We also calculated the Gibbs energy for the “inner-sphere” H-addition pathways, in which the oxidation state of iridium changes from +1 to +3 (see Supplementary Data 3). The two different pathways share early intermediates II, III, and IV, and transition state TS1. Compared with the single hydride addition transition state TS3 of the “outer-sphere” pathway, there are two H-addition transition states for the “inner-sphere” one, IS-TS2 and IS-TS3, through which two hydrides add to C and N of the imine substrate subsequently. The Gibbs free energy for the second transition state, IS-TS3, is much higher than that of TS3, thus enabling the “outer-sphere” alternative to occur more likely.
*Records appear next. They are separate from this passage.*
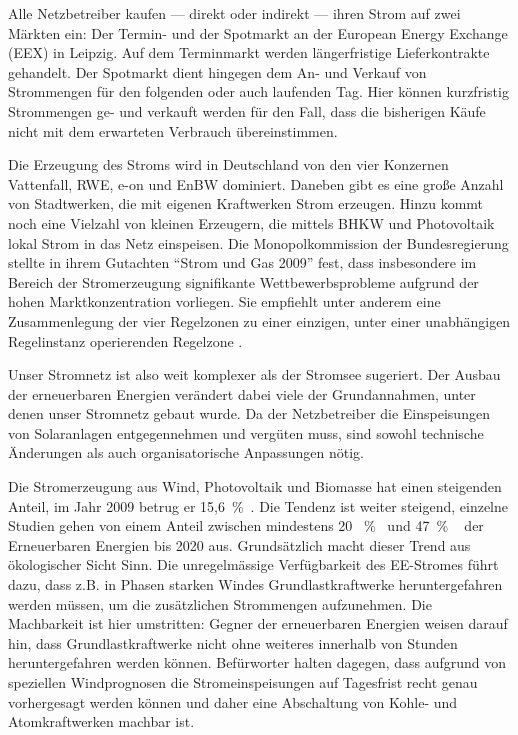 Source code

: \documentclass[12pt,BCOR=8.5mm]{scrartcl}
\begin{document}
\begin{enumerate}
    Alle Netzbetreiber kaufen --- direkt oder indirekt --- ihren Strom
    auf zwei Märkten ein: Der Termin- und der Spotmarkt an der European
    Energy Exchange (EEX) in Leipzig. Auf dem Terminmarkt werden
    längerfristige Lieferkontrakte gehandelt. Der Spotmarkt dient
    hingegen dem An- und Verkauf von Strommengen für den folgenden oder
    auch laufenden Tag. Hier können kurzfristig Strommengen ge- und
    verkauft werden für den Fall, dass die bisherigen Käufe nicht mit
    dem erwarteten Verbrauch übereinstimmen.

    Die Erzeugung des Stroms wird in Deutschland von den vier Konzernen
    Vattenfall, RWE, e-on und EnBW dominiert. Daneben gibt es eine
    große Anzahl von Stadtwerken, die mit eigenen Kraftwerken Strom
    erzeugen. Hinzu kommt noch eine Vielzahl von kleinen Erzeugern, die
    mittels BHKW und Photovoltaik lokal Strom in das Netz einspeisen.
    Die Monopolkommission der Bundesregierung stellte in ihrem Gutachten
    "`Strom und Gas 2009"' fest, dass insbesondere im Bereich der
    Stromerzeugung signifikante Wettbewerbsprobleme aufgrund der hohen
    Marktkonzentration vorliegen. Sie empfiehlt unter anderem eine
    Zusammenlegung der vier Regelzonen zu einer einzigen, unter einer
    unabhängigen Regelinstanz operierenden Regelzone
    \cite{monopolkommission09stromgas}. 
\end{enumerate}

Unser Stromnetz ist also weit komplexer als der Stromsee sugeriert.  Der
Ausbau der erneuerbaren Energien verändert dabei viele der
Grundannahmen, unter denen unser Stromnetz gebaut wurde. Da der
Netzbetreiber die Einspeisungen von Solaranlagen entgegennehmen und
vergüten muss, sind sowohl technische Änderungen als auch
organisatorische Anpassungen nötig.

Die Stromerzeugung aus Wind, Photovoltaik und Biomasse hat einen
steigenden Anteil, im Jahr 2009 betrug er
15,6~\%~\cite{web:bmwi-energiedaten}.  Die Tendenz ist weiter steigend,
einzelne Studien gehen von einem Anteil zwischen mindestens 20
~\%~\cite{dena05netzstudie1} und 47~\% ~\cite{iwes09simulation} der
Erneuerbaren Energien bis 2020 aus.  Grundsätzlich macht dieser Trend
aus ökologischer Sicht Sinn.  Die unregelmässige Verfügbarkeit des
EE-Stromes führt dazu, dass z.B. in Phasen starken Windes
Grundlastkraftwerke heruntergefahren werden müssen, um die zusätzlichen
Strommengen aufzunehmen. Die Machbarkeit ist hier umstritten:
Gegner der erneuerbaren Energien weisen darauf hin, dass
Grundlastkraftwerke nicht ohne weiteres innerhalb von Stunden
heruntergefahren werden können.  Befürworter halten dagegen, dass
aufgrund von speziellen Windprognosen die Stromeinspeisungen auf
Tagesfrist recht genau vorhergesagt werden können und daher eine
Abschaltung von Kohle- und Atomkraftwerken machbar ist.
\end{document}
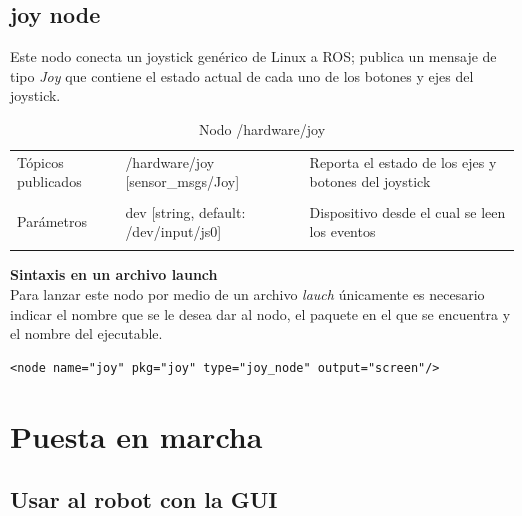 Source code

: \documentclass[a4paper,usenames,dvipsnames,svgnames,table]{book}
\begin{document}
\subsection{joy node}

Este nodo conecta un joystick genérico de Linux a ROS; publica un mensaje de tipo \textit{Joy} que contiene el estado actual de cada uno de los botones y ejes del joystick.

\begin{table}[H]
\begin{center}
\begin{tabular}{|l|p{6.5cm}|p{4.5cm}|}%
\hline

Tópicos publicados
& /hardware/joy [sensor\_msgs/Joy] & Reporta el estado de los ejes y botones del joystick \\
& & \\
\hline

Parámetros
&  dev [string, default: /dev/input/js0] & Dispositivo desde el cual se leen los eventos \\
& & \\
\hline

\end{tabular}
\caption{Nodo /hardware/joy}
\label{joy node}
\end{center}
\end{table}

\textbf{Sintaxis en un archivo launch}\\
Para lanzar este nodo por medio de un archivo \textit{lauch} únicamente es necesario indicar el nombre que se le desea dar al nodo, el paquete en el que se encuentra y el nombre del ejecutable.
\\
\begin{verbatim}
<node name="joy" pkg="joy" type="joy_node" output="screen"/>
\end{verbatim}

\section{Puesta en marcha}
\subsection{Usar al robot con la GUI}
\label{sec:GUI}
\end{document}
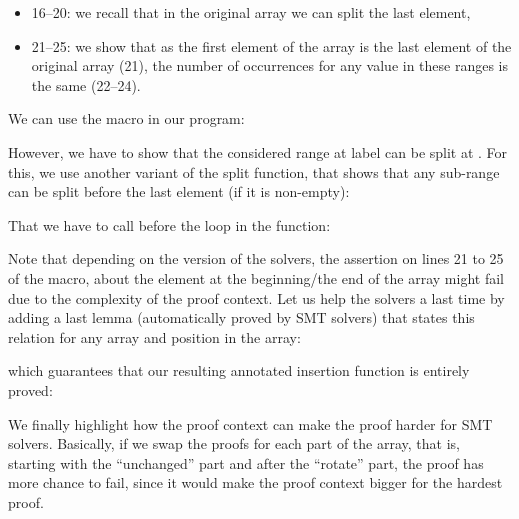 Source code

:\begin{itemize}
\item 16--20: we recall that in the original array we can split the last
  element,
\item 21--25: we show that as the first element of the array is
  the last element of the original array (21), the number of occurrences for
  any value in these ranges is the same (22--24).
\end{itemize}


We can use the macro in our program:




However, we have to show that the considered range at label  can
be split at . For this, we use another variant of the split
function, that shows that any sub-range can be split before the last element (if
it is non-empty):






That we have to call before the loop in the  function:




Note that depending on the version of the solvers, the assertion on lines 21 to
25 of the macro, about the element at the beginning/the end of the array might
fail due to the complexity of the proof context. Let us help the solvers a last
time by adding a last lemma (automatically proved by SMT solvers) that states
this relation for any array and position in the array:





which guarantees that our resulting annotated insertion function is entirely
proved:




We finally highlight how the proof context can make the proof harder for SMT
solvers. Basically, if we swap the proofs for each part of the array, that is,
starting with the ``unchanged'' part and after the ``rotate'' part, the proof has
more chance to fail, since it would make the proof context bigger for the
hardest proof.






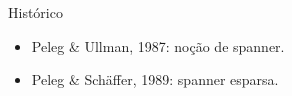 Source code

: \documentclass[dvipsnames]{beamer}
\newcommand{\R}{\mathbb{R}}
\begin{document}

\begin{frame}{Histórico}
  \begin{itemize}
    \item Peleg \& Ullman, 1987: noção de spanner.
    \item Peleg \& Sch\"{a}ffer, 1989: spanner esparsa.
  \end{itemize}
\end{frame}

\end{document}

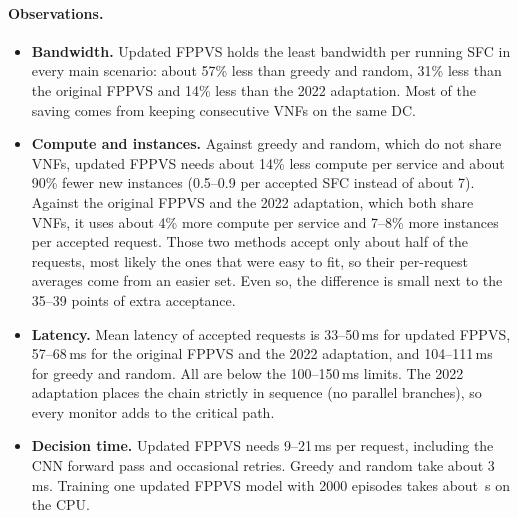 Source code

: \begin{table}[H]
\centering\small
\caption{Average reduction in resource use achieved by updated FPPVS over each
method (main scenarios; positive means updated FPPVS uses less, negative means
it uses more).}
\label{tab:savings}

\end{table}

\begin{table}[H]
\centering\scriptsize
\setlength{\tabcolsep}{4pt}
\caption{Resource use and latency per scenario (mean over seeds; best per
column within a scenario in bold). ``Per acc.'' means per accepted SFC.}
\label{tab:res}

\end{table}

\paragraph{Observations.}
\begin{itemize}
  \item \textbf{Bandwidth.} Updated FPPVS holds the least bandwidth per running
  SFC in every main scenario: about 57\% less than greedy and random, 31\% less
  than the original FPPVS and 14\% less than the 2022 adaptation. Most of the
  saving comes from keeping consecutive VNFs on the same DC.
  \item \textbf{Compute and instances.} Against greedy and random, which do not
  share VNFs, updated FPPVS needs about 14\% less compute per service and about
  90\% fewer new instances (0.5--0.9 per accepted SFC instead of about 7).
  Against the original FPPVS and the 2022 adaptation, which both share VNFs, it
  uses about 4\% more compute per service and 7--8\% more instances per accepted
  request. Those two methods accept only about half of the requests, most likely
  the ones that were easy to fit, so their per-request averages come from an
  easier set. Even so, the difference is small next to the 35--39 points of
  extra acceptance.
  \item \textbf{Latency.} Mean latency of accepted requests is 33--50\,ms for
  updated FPPVS, 57--68\,ms for the original FPPVS and the 2022 adaptation,
  and 104--111\,ms for greedy and random. All are below the 100--150\,ms limits.
  The 2022 adaptation places the chain strictly in sequence (no parallel
  branches), so every monitor adds to the critical path.
  \item \textbf{Decision time.} Updated FPPVS needs 9--21\,ms per request,
  including the CNN forward pass and occasional retries. Greedy and random take
  about 3\,ms. Training one updated FPPVS model with 2000 episodes takes about
  \trainSeconds\,s on the CPU.
\end{itemize}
In summary, we have successfully applied primary alkyl amines as the N-sources in direct catalytic asymmetric reductive aminations of a broad range of ketones. A notable feature of the applied chiral phosphoramidite ligands is their tunability for accommodating our specific substrates. Using as low as 0.02 mol% catalyst, the developed procedure is effective towards both aromatic and aliphatic ketones, offering various chiral secondary alkyl amine in excellent enantioselectivity and high yields. A collection of pharmaceuticals and important intermediates were facially synthesized in one single step. The 10-gram-scale experiment further demonstrates the practical utility of this methodology. The DFT studies reveal the amine substrate serves as a ligand of the transition-metal center and the hydride addition occurs through an outer-sphere transition state, in which there are two H-bonding attractions, one between the (N)-H of amine substrate and (P)-O of the chiral ligand and the other between the chloride ion on Ir and the proton on the imine intermediate. Our protocol greatly broadens the scope of the N-coupling partners for current asymmetric reductive amination research, opening the door for the direct and efficient synthesis of related chiral secondary amines.


General procedure for direct reductive amination

In a nitrogen-filled glovebox, [Ir(cod)Cl]2 (2.0 mg, 3 mmol) and L4 (3.3 mg, 12.6 mmol) were dissolved in anhydrous trifluoroethanol (2 mL) in a 10 mL vial equipped with a stir bar. The above solution was stirred at room temperature for 20 min to in situ generate the Ir-L4 complex. To a 5 mL vial equipped with a stir bar were added ketone (0.3 mmol) and amine (0.29 mmol, 0.95 equiv.) substrates, followed by the addition of anhydrous trifluoroethanol (0.5 mL), Ti(OiPr)4 (0.36 mmol, 1.2 equiv.), FeCl3 (0.09 mmol, 30 mol%), and the solution of the Ir-L4 complex (50 μL, 0.05 mol%). The total amount of solvent was made to 1.2 mL (CF3CH2OH/MeOAc = 1:1). The resulting vial was transferred to an autoclave, which was purged with H2 3 times and then charged with H2 (40 atm), and stirred at 40 oC for 24 h. After the reaction was complete, the hydrogen gas was released slowly and the reaction solution was concentrated to give the crude products, which were purified by column chromatography (silica gel, petroleum ether/EtOAc from 10/1 to 2/1 with 0.5% Et3N) to afford the final product.